● **WHAT TO DO**
Find the lines in these entries that include the word "полей" and state how many there are, with no other words.

(RECORDS FOR THIS EXERCISE)

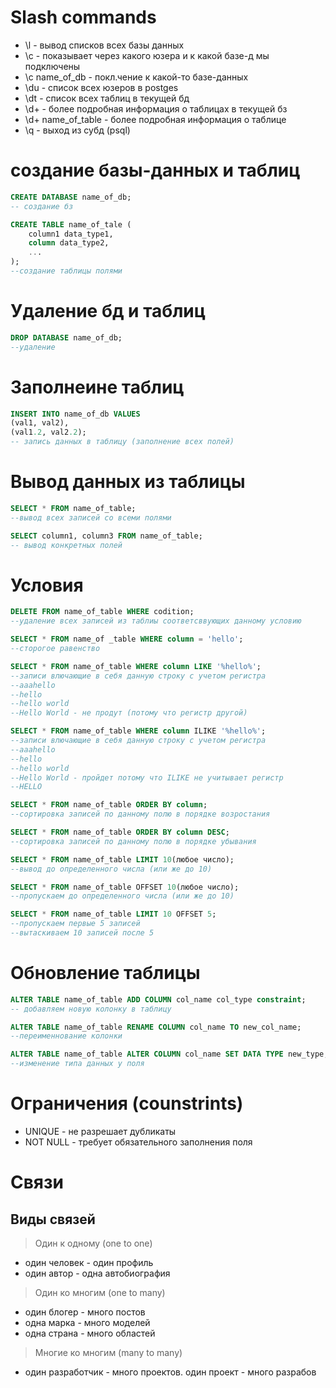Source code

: # Slash commands
* \l - вывод списков всех базы данных
* \c - показывает через какого юзера и к какой базе-д мы подключены
* \с name_of_db - покл.чение к какой-то базе-данных
* \du - список всех юзеров в postges 
* \dt - список всех таблиц в текущей бд
* \d+ - более подробная информация о таблицах в текущей бз
* \d+ name_of_table - более подробная информация о таблице
* \q - выход из субд (psql)


# создание базы-данных и таблиц
```sql
CREATE DATABASE name_of_db;
-- создание бз
```


```sql
CREATE TABLE name_of_tale (
    column1 data_type1,
    column data_type2,
    ...
);
--создание таблицы полями
```

# Удаление бд и таблиц
```sql
DROP DATABASE name_of_db;
--удаление 
```


# Заполнеине таблиц
```sql
INSERT INTO name_of_db VALUES
(val1, val2),
(val1.2, val2.2);
-- запись данных в таблицу (заполнение всех полей)
```


# Вывод данных из таблицы
```sql
SELECT * FROM name_of_table;
--вывод всех записей со всеми полями 
```

```sql
SELECT column1, column3 FROM name_of_table;
-- вывод конкретных полей
```

# Условия
```sql
DELETE FROM name_of_table WHERE codition;
--удаление всех записей из таблиы соответсввующих данному условию
```

```sql
SELECT * FROM name_of _table WHERE column = 'hello';
--сторогое равенство
```


```sql
SELECT * FROM name_of_table WHERE column LIKE '%hello%';
--записи влючающие в себя данную строку с учетом регистра
--aaahello
--hello
--hello world
--Hello World - не продут (потому что регистр другой)
```


```sql
SELECT * FROM name_of_table WHERE column ILIKE '%hello%';
--записи влючающие в себя данную строку с учетом регистра
--aaahello
--hello
--hello world
--Hello World - пройдет потому что ILIKE не учитывает регистр 
--HELLO
```

```sql
SELECT * FROM name_of_table ORDER BY column;
--сортировка записей по данному полю в порядке возростания 
```


```sql
SELECT * FROM name_of_table ORDER BY column DESC;
--сортировка записей по данному полю в порядке убывания
```

```sql
SELECT * FROM name_of_table LIMIT 10(любое число);
--вывод до определенного числа (или же до 10) 
```


```sql
SELECT * FROM name_of_table OFFSET 10(любое число);
--пропускаем до определенного числа (или же до 10) 
```


```sql
SELECT * FROM name_of_table LIMIT 10 OFFSET 5;
--пропускаем первые 5 записей 
--вытаскиваем 10 записей после 5
```

# Обновление таблицы
```sql
ALTER TABLE name_of_table ADD COLUMN col_name col_type constraint;
-- добавляем новую колонку в таблицу
 ```

 ```sql
 ALTER TABLE name_of_table RENAME COLUMN col_name TO new_col_name;
 --переименнование колонки
```

```sql
ALTER TABLE name_of_table ALTER COLUMN col_name SET DATA TYPE new_type;
--изменение типа данных у поля 
```



# Ограничения (counstrints)
* UNIQUE - не разрешает дубликаты 
* NOT NULL - требует обязательного заполнения поля 



# Связи 
## Виды связей
> Один к одному (one to one)
* один человек - один профиль 
* один автор - одна автобиография 

> Один ко многим (one to many)
* один блогер - много постов 
* одна марка - много моделей
* одна страна - много областей

> Многие ко многим (many to many)
* один разработчик - много проектов. один проект - много разрабов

(End RECORDS FOR THIS EXERCISE)

● **ANSWER SPACE**
2